You're paying for dual Xeon processors in the Mac Pro (and the Apple name...). Multiply your cores by your clock speed and compare that result. This might make a difference if you render in CC 2014 with multiprocessing and it will make a difference when AE finally releases the new renderer in a future version. It definitely matters for rendering out of Cinema 4D or other CPU-based 3d renderers.

However, I'm not saying that the Mac Pro is a good choice. Go on Dell's website and price out a dual Xeon machine and you can get a much more powerful system than the best Mac Pro for significantly less money. (You can also customize it a lot more to your specs. And, yes, you can get Thunderbolt 2 in a Dell.)

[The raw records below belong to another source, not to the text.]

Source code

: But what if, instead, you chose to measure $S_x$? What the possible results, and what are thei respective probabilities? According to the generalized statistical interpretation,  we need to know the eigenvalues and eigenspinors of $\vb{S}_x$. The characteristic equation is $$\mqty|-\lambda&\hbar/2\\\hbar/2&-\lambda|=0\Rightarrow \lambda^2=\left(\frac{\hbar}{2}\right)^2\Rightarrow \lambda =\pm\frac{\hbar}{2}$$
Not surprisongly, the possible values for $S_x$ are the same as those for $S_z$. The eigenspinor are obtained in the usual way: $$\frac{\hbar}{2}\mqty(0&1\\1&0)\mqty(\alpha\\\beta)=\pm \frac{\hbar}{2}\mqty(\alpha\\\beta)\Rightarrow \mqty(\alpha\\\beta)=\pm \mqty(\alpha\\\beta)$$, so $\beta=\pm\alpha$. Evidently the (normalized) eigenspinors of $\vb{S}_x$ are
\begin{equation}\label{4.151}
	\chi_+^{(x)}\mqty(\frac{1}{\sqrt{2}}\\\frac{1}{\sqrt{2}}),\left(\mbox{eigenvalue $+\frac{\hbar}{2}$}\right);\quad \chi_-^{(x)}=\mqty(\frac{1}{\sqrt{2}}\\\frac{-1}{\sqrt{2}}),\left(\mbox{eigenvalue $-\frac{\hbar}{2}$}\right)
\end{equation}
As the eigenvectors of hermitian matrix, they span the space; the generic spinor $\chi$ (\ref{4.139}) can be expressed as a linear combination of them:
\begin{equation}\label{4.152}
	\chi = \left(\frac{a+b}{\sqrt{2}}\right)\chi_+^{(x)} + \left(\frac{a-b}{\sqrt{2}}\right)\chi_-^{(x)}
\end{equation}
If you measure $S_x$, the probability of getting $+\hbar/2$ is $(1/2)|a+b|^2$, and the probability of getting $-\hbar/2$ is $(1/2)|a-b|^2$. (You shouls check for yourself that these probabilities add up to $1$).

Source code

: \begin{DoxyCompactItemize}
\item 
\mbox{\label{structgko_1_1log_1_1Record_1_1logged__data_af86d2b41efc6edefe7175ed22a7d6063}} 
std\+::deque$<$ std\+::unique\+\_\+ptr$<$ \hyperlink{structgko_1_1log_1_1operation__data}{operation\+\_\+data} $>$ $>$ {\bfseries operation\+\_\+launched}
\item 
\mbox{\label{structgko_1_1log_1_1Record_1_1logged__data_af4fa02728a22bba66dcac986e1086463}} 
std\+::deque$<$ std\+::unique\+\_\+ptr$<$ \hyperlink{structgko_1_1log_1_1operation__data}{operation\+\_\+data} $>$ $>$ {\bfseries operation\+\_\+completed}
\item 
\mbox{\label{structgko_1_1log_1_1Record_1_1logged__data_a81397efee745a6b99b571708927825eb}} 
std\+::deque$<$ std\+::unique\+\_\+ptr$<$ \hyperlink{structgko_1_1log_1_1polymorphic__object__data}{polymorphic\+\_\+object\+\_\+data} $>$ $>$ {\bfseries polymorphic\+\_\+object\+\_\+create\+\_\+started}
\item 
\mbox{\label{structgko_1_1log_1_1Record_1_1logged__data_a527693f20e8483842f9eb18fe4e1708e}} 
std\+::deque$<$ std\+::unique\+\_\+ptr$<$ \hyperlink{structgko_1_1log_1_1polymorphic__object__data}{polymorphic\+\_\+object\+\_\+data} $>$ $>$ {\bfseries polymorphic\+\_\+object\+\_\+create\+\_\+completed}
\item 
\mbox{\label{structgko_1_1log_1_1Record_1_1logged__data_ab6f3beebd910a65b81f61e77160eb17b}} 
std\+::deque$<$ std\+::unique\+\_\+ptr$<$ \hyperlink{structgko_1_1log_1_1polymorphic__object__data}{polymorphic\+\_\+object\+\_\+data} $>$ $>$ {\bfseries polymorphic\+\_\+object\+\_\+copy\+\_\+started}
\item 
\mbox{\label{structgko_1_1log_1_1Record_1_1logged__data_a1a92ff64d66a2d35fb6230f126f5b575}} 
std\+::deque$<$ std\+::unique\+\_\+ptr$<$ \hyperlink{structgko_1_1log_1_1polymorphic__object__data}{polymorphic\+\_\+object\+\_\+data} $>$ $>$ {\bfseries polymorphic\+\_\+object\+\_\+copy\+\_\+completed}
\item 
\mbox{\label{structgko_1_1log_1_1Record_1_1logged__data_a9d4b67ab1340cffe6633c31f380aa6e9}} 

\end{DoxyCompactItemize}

Does that make sense? I'm always afraid to be over or under explaining. And a text-based medium means I can't see facial expressions to know if I'm communicating well enough.

vfxjunky wrote:

... i wish there would be an easy way to install the OSx on a custom built computer. Is there?

Apple will tell you no. The "Hackintosh" community will tell you yes.

I will tell you not to bother.

Apple's latest few OS's have had pretty bad starts (basic things like Wi-Fi have been messed up) and they keep messing things up in AE. Apple changed something in Yosemite and AE's RAM preview no longer worked right in CC 2014 and prior. Luckily, Adobe already had a new preview system that they could put in CC 2015. Apple changed a display API in El Capitan and now AE CC 2015 can't play in real time on that OS without a weird workaround. It's just frustrating.

Remember, I'm telling you this as someone who really likes Apple. I have an iPhone 6S+, an Apple Watch, a Mac Pro (cheese grater style), and several MacBooks, MacBook Pros, and MacBook Airs around the house. I'm not a Windows fanboy at all. I worked tech support for a major PC manufacturer in the days of Windows Vista, so I know how bad Windows used to be. (I won't say who I worked for, only that their initials were HP )

I'm just telling you the current state of things. The next update to AE should work pretty well on El Capitan. A future version of AE should take full advantage of a multicore, multiprocessor system. Hopefully Apple will eventually update their professional machines with features that professionals want and maybe their prices will get a bit better...but for right now, I wouldn't buy a Mac for professional work. More bang for less buck in PCs.

vfxjunky wrote:

What windows version do you guys use?

Windows 7 is great. Very stable. Works wonderfully well with CC 2014 and CC 2015 for me.